ASSIGNMENT » List each line of the data that holds the string "Optimize", please.

[Stored data entries]
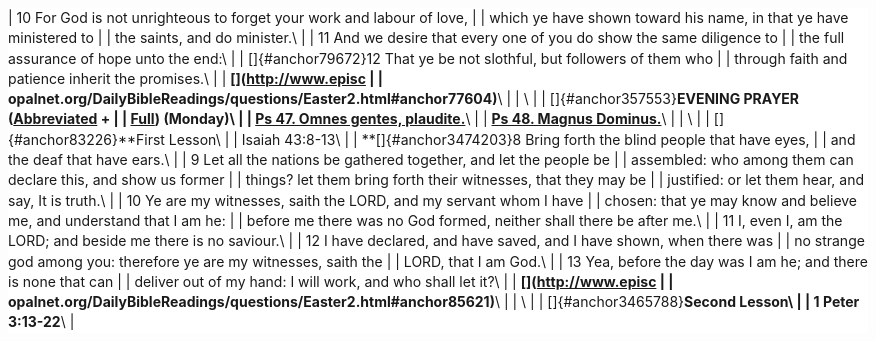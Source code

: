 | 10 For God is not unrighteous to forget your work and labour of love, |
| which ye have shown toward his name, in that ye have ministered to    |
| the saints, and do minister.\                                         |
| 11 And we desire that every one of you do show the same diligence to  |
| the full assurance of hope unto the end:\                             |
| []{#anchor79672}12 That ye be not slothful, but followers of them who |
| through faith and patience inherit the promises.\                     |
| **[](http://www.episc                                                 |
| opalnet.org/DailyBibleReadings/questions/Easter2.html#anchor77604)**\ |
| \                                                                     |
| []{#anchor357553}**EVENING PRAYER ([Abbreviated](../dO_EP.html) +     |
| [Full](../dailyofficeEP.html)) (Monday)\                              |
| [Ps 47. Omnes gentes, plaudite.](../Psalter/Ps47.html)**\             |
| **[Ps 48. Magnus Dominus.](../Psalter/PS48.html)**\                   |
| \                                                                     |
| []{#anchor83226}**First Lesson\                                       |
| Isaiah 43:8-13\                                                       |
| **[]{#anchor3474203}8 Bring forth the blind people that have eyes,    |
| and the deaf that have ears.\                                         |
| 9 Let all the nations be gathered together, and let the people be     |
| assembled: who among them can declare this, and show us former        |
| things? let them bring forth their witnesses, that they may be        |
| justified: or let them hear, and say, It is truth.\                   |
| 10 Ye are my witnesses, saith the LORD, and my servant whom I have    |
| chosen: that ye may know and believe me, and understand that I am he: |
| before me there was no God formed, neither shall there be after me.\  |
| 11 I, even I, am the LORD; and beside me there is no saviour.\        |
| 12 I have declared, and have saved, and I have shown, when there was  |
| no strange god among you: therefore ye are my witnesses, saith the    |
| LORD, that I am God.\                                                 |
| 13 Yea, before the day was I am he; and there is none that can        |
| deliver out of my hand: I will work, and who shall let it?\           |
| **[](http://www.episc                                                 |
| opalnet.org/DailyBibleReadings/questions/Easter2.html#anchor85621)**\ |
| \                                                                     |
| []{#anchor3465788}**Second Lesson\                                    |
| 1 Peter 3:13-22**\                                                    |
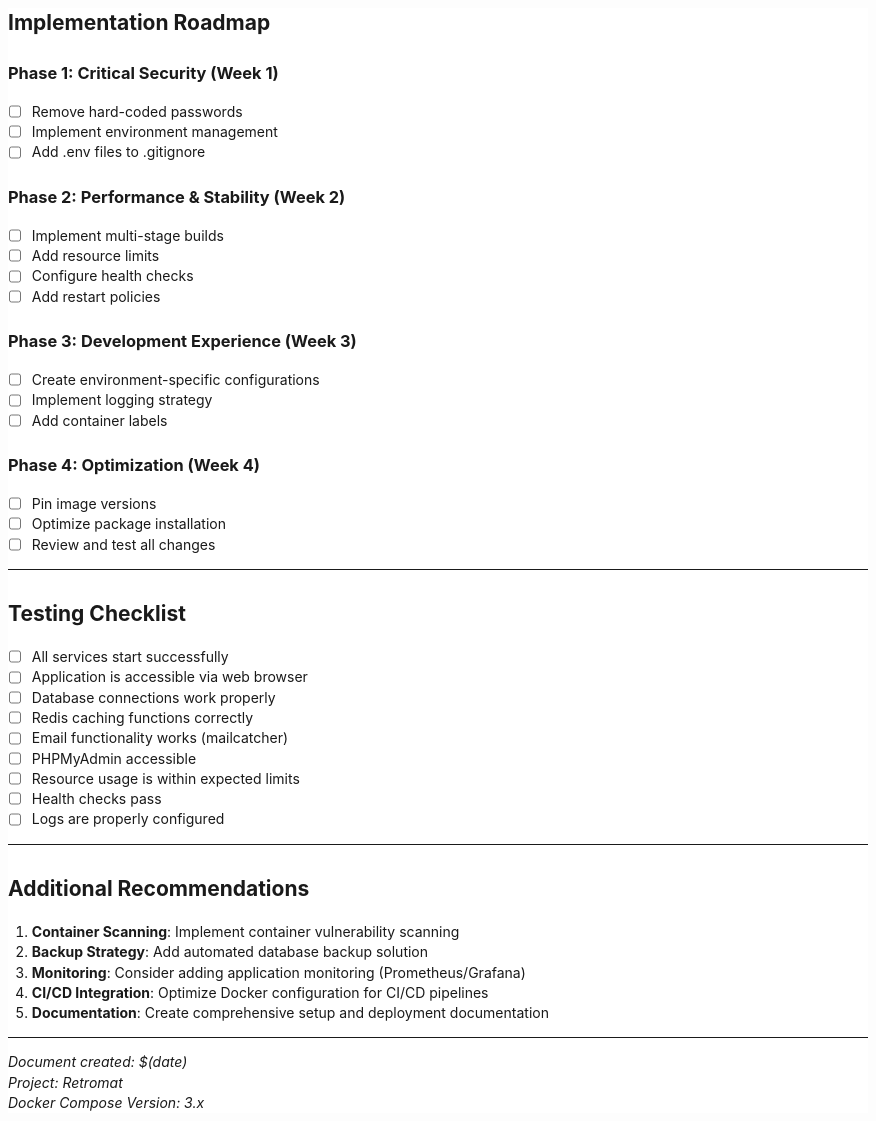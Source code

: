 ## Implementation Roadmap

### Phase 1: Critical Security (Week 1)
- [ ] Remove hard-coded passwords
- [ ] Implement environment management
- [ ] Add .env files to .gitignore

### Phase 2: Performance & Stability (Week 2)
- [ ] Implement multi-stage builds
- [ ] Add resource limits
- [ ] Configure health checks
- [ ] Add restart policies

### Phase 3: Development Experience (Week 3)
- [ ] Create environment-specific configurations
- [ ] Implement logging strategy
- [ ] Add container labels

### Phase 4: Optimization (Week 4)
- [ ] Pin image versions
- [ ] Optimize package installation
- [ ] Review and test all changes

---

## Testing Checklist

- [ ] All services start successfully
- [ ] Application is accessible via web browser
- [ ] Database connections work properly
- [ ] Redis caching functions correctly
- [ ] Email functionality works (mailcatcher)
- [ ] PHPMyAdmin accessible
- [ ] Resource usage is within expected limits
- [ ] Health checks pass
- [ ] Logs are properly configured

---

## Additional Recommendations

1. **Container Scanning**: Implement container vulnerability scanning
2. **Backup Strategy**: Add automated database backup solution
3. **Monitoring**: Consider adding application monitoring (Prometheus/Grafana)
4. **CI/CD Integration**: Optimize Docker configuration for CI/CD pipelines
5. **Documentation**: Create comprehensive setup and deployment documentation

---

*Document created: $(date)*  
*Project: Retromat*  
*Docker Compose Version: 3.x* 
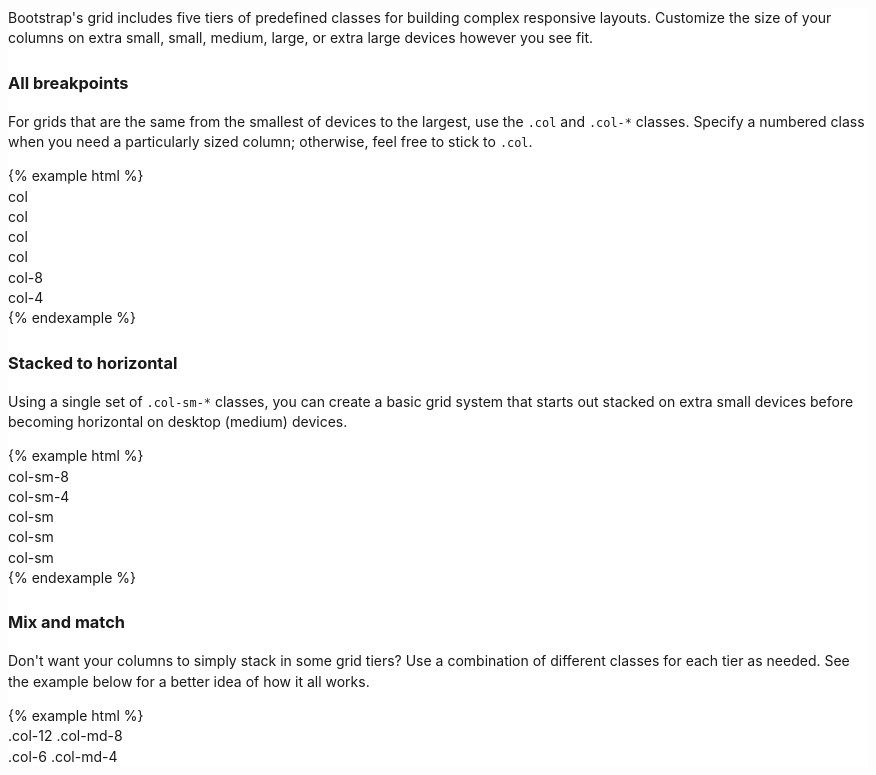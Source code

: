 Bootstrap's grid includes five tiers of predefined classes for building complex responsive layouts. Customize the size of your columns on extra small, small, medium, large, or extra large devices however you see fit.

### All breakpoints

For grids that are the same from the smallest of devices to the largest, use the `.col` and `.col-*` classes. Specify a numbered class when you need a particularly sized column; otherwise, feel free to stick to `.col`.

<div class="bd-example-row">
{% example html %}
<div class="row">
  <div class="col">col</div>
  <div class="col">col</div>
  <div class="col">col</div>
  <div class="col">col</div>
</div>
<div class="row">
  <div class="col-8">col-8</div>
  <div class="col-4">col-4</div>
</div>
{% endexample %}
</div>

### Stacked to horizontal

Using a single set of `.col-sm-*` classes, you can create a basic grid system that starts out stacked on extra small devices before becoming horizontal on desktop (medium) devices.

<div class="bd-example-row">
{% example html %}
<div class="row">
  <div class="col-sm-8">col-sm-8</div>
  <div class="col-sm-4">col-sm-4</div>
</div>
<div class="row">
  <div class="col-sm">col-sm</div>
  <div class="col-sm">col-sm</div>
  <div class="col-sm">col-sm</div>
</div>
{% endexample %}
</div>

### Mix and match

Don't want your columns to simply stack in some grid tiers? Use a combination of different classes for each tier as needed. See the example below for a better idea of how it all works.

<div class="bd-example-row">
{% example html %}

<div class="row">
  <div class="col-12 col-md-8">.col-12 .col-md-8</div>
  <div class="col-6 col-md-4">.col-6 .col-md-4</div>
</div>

RESPONSE AREA »
- [ ] Optimize package installation
4. **CI/CD Integration**: Optimize Docker configuration for CI/CD pipelines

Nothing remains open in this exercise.